WHAT TO WORK ON:
From the entries below, reproduce exactly the line containing "625381.76 | 2.85 |", the line containing "7 | com.google.gson.DefaultDateTypeAdapterTest", and every line in between, with nothing added.

DATA FOR THIS TASK:
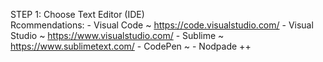 STEP 1: Choose Text Editor (IDE)  
           Rcommendations: 
              - Visual Code ~ https://code.visualstudio.com/
              - Visual Studio ~ https://www.visualstudio.com/
              - Sublime ~ https://www.sublimetext.com/
              - CodePen ~ 
              - Nodpade ++
            


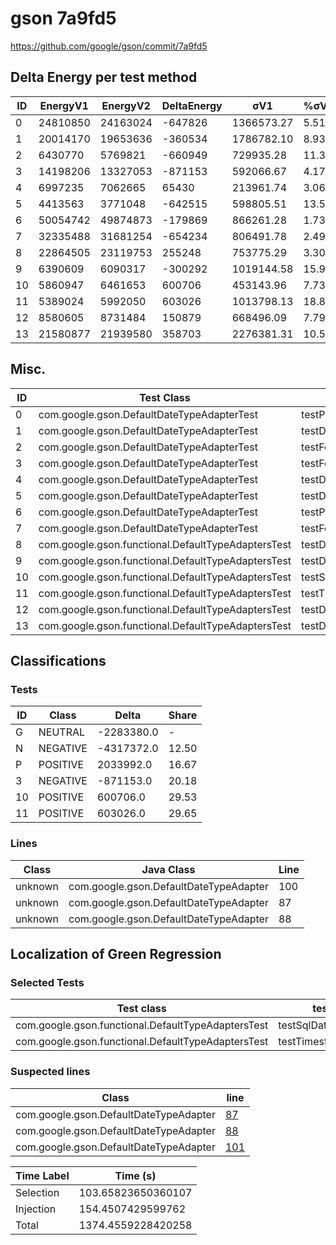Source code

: # gson 7a9fd5


https://github.com/google/gson/commit/7a9fd5



## Delta Energy per test method


| ID | EnergyV1 | EnergyV2 | DeltaEnergy | σV1 | %σV1 | σV2 | %σV2 |
| --- | --- | --- | --- | --- | --- | --- | --- |
| 0 | 24810850 | 24163024 | -647826 | 1366573.27 | 5.51 | 741592.64 | 3.07 |
| 1 | 20014170 | 19653636 | -360534 | 1786782.10 | 8.93 | 1511443.86 | 7.69 |
| 2 | 6430770 | 5769821 | -660949 | 729935.28 | 11.35 | 834883.24 | 14.47 |
| 3 | 14198206 | 13327053 | -871153 | 592066.67 | 4.17 | 680865.98 | 5.11 |
| 4 | 6997235 | 7062665 | 65430 | 213961.74 | 3.06 | 389829.95 | 5.52 |
| 5 | 4413563 | 3771048 | -642515 | 598805.51 | 13.57 | 446795.86 | 11.85 |
| 6 | 50054742 | 49874873 | -179869 | 866261.28 | 1.73 | 1287543.41 | 2.58 |
| 7 | 32335488 | 31681254 | -654234 | 806491.78 | 2.49 | 1621145.59 | 5.12 |
| 8 | 22864505 | 23119753 | 255248 | 753775.29 | 3.30 | 1083268.59 | 4.69 |
| 9 | 6390609 | 6090317 | -300292 | 1019144.58 | 15.95 | 910074.50 | 14.94 |
| 10 | 5860947 | 6461653 | 600706 | 453143.96 | 7.73 | 781503.86 | 12.09 |
| 11 | 5389024 | 5992050 | 603026 | 1013798.13 | 18.81 | 1288382.30 | 21.50 |
| 12 | 8580605 | 8731484 | 150879 | 668496.09 | 7.79 | 831344.92 | 9.52 |
| 13 | 21580877 | 21939580 | 358703 | 2276381.31 | 10.55 | 625381.76 | 2.85 |

## Misc.

| ID | Test Class | Test Method |
| --- | --- | --- |
| 0 | com.google.gson.DefaultDateTypeAdapterTest | testParsingDatesFormattedWithUsLocale |
| 1 | com.google.gson.DefaultDateTypeAdapterTest | testDateDeserializationISO8601 |
| 2 | com.google.gson.DefaultDateTypeAdapterTest | testFormattingInEnUs |
| 3 | com.google.gson.DefaultDateTypeAdapterTest | testFormatUsesDefaultTimezone |
| 4 | com.google.gson.DefaultDateTypeAdapterTest | testDatePattern |
| 5 | com.google.gson.DefaultDateTypeAdapterTest | testDateSerialization |
| 6 | com.google.gson.DefaultDateTypeAdapterTest | testParsingDatesFormattedWithSystemLocale |
| 7 | com.google.gson.DefaultDateTypeAdapterTest | testFormattingInFr |
| 8 | com.google.gson.functional.DefaultTypeAdaptersTest | testDateSerializationWithPatternNotOverridenByTypeAdapter |
| 9 | com.google.gson.functional.DefaultTypeAdaptersTest | testDateSerializationWithPattern |
| 10 | com.google.gson.functional.DefaultTypeAdaptersTest | testSqlDateSerialization |
| 11 | com.google.gson.functional.DefaultTypeAdaptersTest | testTimestampSerialization |
| 12 | com.google.gson.functional.DefaultTypeAdaptersTest | testDateDeserializationWithPattern |
| 13 | com.google.gson.functional.DefaultTypeAdaptersTest | testDateSerializationInCollection |



## Classifications

### Tests
| ID | Class | Delta | Share |
| --- | --- | --- | --- |
| G | NEUTRAL | -2283380.0 | - |
| N | NEGATIVE | -4317372.0 | 12.50 |
| P | POSITIVE | 2033992.0 | 16.67 |
| 3 | NEGATIVE | -871153.0 | 20.18 |
| 10 | POSITIVE | 600706.0 | 29.53 |
| 11 | POSITIVE | 603026.0 | 29.65 |

### Lines
| Class | Java Class | Line |
| --- | --- | --- |
| unknown | com.google.gson.DefaultDateTypeAdapter | 100 |
| unknown | com.google.gson.DefaultDateTypeAdapter | 87 |
| unknown | com.google.gson.DefaultDateTypeAdapter | 88 |



## Localization of Green Regression
### Selected Tests
| Test class | test method |
| --- | --- |
| com.google.gson.functional.DefaultTypeAdaptersTest | testSqlDateSerialization |
| com.google.gson.functional.DefaultTypeAdaptersTest | testTimestampSerialization |

### Suspected lines
| Class | line |
| --- | --- |
| com.google.gson.DefaultDateTypeAdapter | [87](https://github.com/google/gson/tree/7a9fd5/gson/src/main/java/com/google/gson/DefaultDateTypeAdapter.java#L87) |
| com.google.gson.DefaultDateTypeAdapter | [88](https://github.com/google/gson/tree/7a9fd5/gson/src/main/java/com/google/gson/DefaultDateTypeAdapter.java#L87#L88) |
| com.google.gson.DefaultDateTypeAdapter | [101](https://github.com/google/gson/tree/7a9fd5/gson/src/main/java/com/google/gson/DefaultDateTypeAdapter.java#L87#L88#L101) |



| Time Label | Time (s) |
| --- | --- |
| Selection | 103.65823650360107 |
| Injection | 154.4507429599762 |
| Total | 1374.4559228420258 |


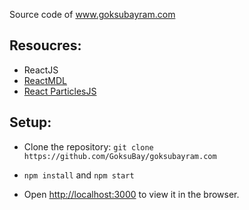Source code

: Source code of www.goksubayram.com
## Resoucres:
* ReactJS
* [ReactMDL](https://tleunen.github.io/react-mdl)
* [React ParticlesJS](https://www.npmjs.com/package/react-particles-js)
## Setup:
* Clone the repository: `git clone https://github.com/GoksuBay/goksubayram.com`

* `npm install` and `npm start`
* Open [http://localhost:3000](http://localhost:3000) to view it in the browser.
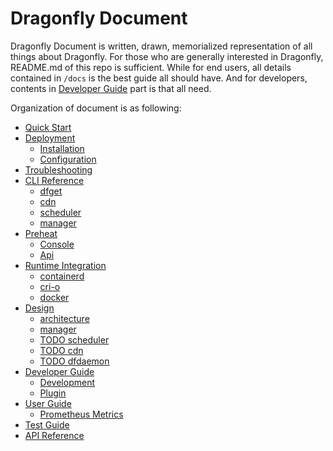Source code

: # Dragonfly Document

Dragonfly Document is written, drawn, memorialized representation of
all things about Dragonfly. For those who are generally interested in Dragonfly,
README.md of this repo is sufficient. While for end users,
all details contained in `/docs` is the best guide all should have.
And for developers, contents in [Developer Guide](developer-guide/developer-guide.md)
part is that all need.

Organization of document is as following:

- [Quick Start](quick-start.md)
- [Deployment](deployment/README.md)
  - [Installation](deployment/installation)
  - [Configuration](deployment/configuration)
- [Troubleshooting](troubleshooting/README.md)
- [CLI Reference](cli-reference/README.md)
  - [dfget](cli-reference/dfget.md)
  - [cdn](cli-reference/cdn.md)
  - [scheduler](cli-reference/scheduler.md)
  - [manager](cli-reference/manager.md)
- [Preheat](preheat/README.md)
  - [Console](preheat/console.md)
  - [Api](preheat/api.md)
- [Runtime Integration](runtime-integration/README.md)
  - [containerd](runtime-integration/containerd/README.md)
  - [cri-o](runtime-integration/cri-o.md)
  - [docker](runtime-integration/docker.md)
- [Design](design/README.md)
  - [architecture](design/architecture.md)
  - [manager](design/manager.md)
  - [TODO scheduler](design/scheduler.md)
  - [TODO cdn](design/cdn.md)
  - [TODO dfdaemon](design/dfdaemon.md)
- [Developer Guide](developer-guide/README.md)
  - [Development](developer-guide/development.md)
  - [Plugin](developer-guide/plugin.md)
- [User Guide](user-guide/README.md)
  - [Prometheus Metrics](user-guide/metrics.md)
- [Test Guide](test-guide/test-guide.md)
- [API Reference](api-reference/api-reference.md)
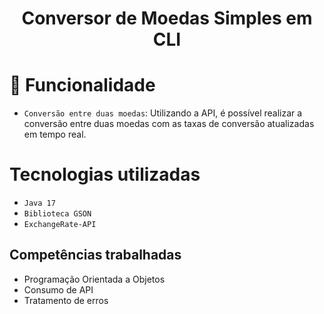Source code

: <h1 align="center"> Conversor de Moedas Simples em CLI</h1>

# :hammer: Funcionalidade
- `Conversão entre duas moedas`: Utilizando a API, é possível realizar a conversão entre duas moedas com as taxas de conversão atualizadas em tempo real.
# Tecnologias utilizadas
- `Java 17`
- `Biblioteca GSON`
- `ExchangeRate-API`
## Competências trabalhadas
- Programação Orientada a Objetos
- Consumo de API
- Tratamento de erros
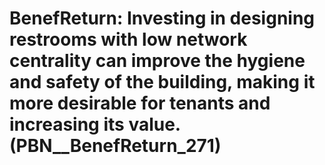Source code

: # BenefReturn: __Investing in designing restrooms with low network centrality can improve the hygiene and safety of the building, making it more desirable for tenants and increasing its value.__ (PBN__BenefReturn_271)

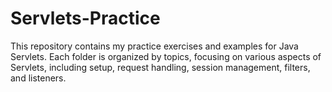 # Servlets-Practice

This repository contains my practice exercises and examples for Java Servlets. Each folder is organized by topics, focusing on various aspects of Servlets, including setup, request handling, session management, filters, and listeners.

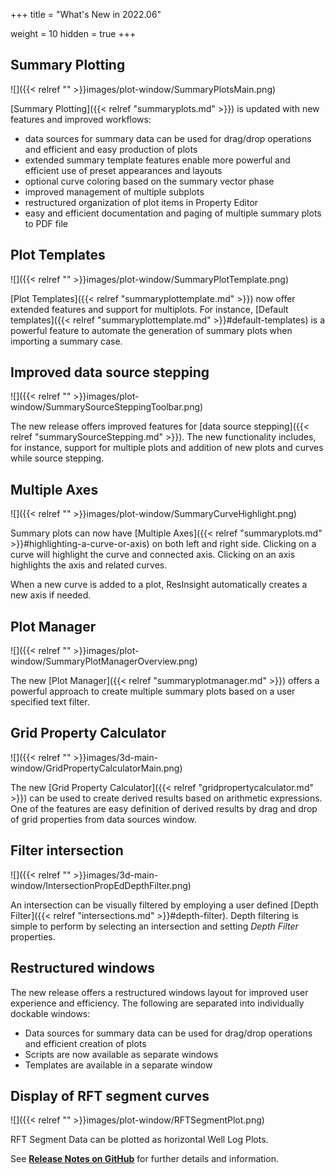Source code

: +++
title = "What's New in 2022.06"

weight = 10
hidden = true
+++

## Summary Plotting
![]({{< relref "" >}}images/plot-window/SummaryPlotsMain.png)

[Summary Plotting]({{< relref "summaryplots.md" >}}) is updated with new features and improved workflows:
- data sources for summary data can be used for drag/drop operations and efficient and easy production of plots
- extended summary template features enable more powerful and efficient use of preset appearances and layouts
- optional curve coloring based on the summary vector phase
- improved management of multiple subplots
- restructured organization of plot items in Property Editor
- easy and efficient documentation and paging of multiple summary plots to PDF file

## Plot Templates
![]({{< relref "" >}}images/plot-window/SummaryPlotTemplate.png)

[Plot Templates]({{< relref "summaryplottemplate.md" >}}) now offer extended features and support for multiplots. For instance, [Default templates]({{< relref "summaryplottemplate.md" >}}#default-templates)
is a powerful feature to automate the generation of summary plots when importing a summary case.


## Improved data source stepping 
![]({{< relref "" >}}images/plot-window/SummarySourceSteppingToolbar.png)

The new release offers improved features for [data source stepping]({{< relref "summarySourceStepping.md" >}}).
The new functionality includes, for instance, support for multiple plots and addition of new plots and curves while source stepping.


## Multiple Axes
![]({{< relref "" >}}images/plot-window/SummaryCurveHighlight.png)

Summary plots can now have [Multiple Axes]({{< relref "summaryplots.md" >}}#highlighting-a-curve-or-axis) on both left and right side. Clicking on a curve will highlight the curve and connected axis. Clicking on an axis highlights the axis and related curves.

When a new curve is added to a plot, ResInsight automatically creates a new axis if needed.

## Plot Manager
![]({{< relref "" >}}images/plot-window/SummaryPlotManagerOverview.png)

The new [Plot Manager]({{< relref "summaryplotmanager.md" >}}) offers a powerful approach to create multiple summary plots based on a user specified text filter.


## Grid Property Calculator
![]({{< relref "" >}}images/3d-main-window/GridPropertyCalculatorMain.png)

The new [Grid Property Calculator]({{< relref "gridpropertycalculator.md" >}}) can be used to create derived results based on arithmetic expressions. 
One of the features are easy definition of derived results by drag and drop of grid properties from data sources window. 

 
## Filter intersection
![]({{< relref "" >}}images/3d-main-window/IntersectionPropEdDepthFilter.png)

An intersection can be visually filtered by employing a user defined 
[Depth Filter]({{< relref "intersections.md" >}}#depth-filter).
Depth filtering is simple to perform by selecting an intersection and setting *Depth Filter* properties.

## Restructured windows
The new release offers a restructured windows layout for improved user experience and efficiency. 
The following are separated into individually dockable windows:
- Data sources for summary data can be used for drag/drop operations and efficient creation of plots
- Scripts are now available as separate windows
- Templates are available in a separate window

## Display of RFT segment curves
![]({{< relref "" >}}images/plot-window/RFTSegmentPlot.png)

RFT Segment Data can be plotted as horizontal Well Log Plots.

See [**Release Notes on GitHub**](https://github.com/OPM/ResInsight/releases/) for further details and information.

SOLUTION TO THIS TASK:
| 13 | 21580877 | 21939580 | 358703 | 2276381.31 | 10.55 | 625381.76 | 2.85 |

## Misc.

| ID | Test Class | Test Method |
| --- | --- | --- |
| 0 | com.google.gson.DefaultDateTypeAdapterTest | testParsingDatesFormattedWithUsLocale |
| 1 | com.google.gson.DefaultDateTypeAdapterTest | testDateDeserializationISO8601 |
| 2 | com.google.gson.DefaultDateTypeAdapterTest | testFormattingInEnUs |
| 3 | com.google.gson.DefaultDateTypeAdapterTest | testFormatUsesDefaultTimezone |
| 4 | com.google.gson.DefaultDateTypeAdapterTest | testDatePattern |
| 5 | com.google.gson.DefaultDateTypeAdapterTest | testDateSerialization |
| 6 | com.google.gson.DefaultDateTypeAdapterTest | testParsingDatesFormattedWithSystemLocale |
| 7 | com.google.gson.DefaultDateTypeAdapterTest | testFormattingInFr |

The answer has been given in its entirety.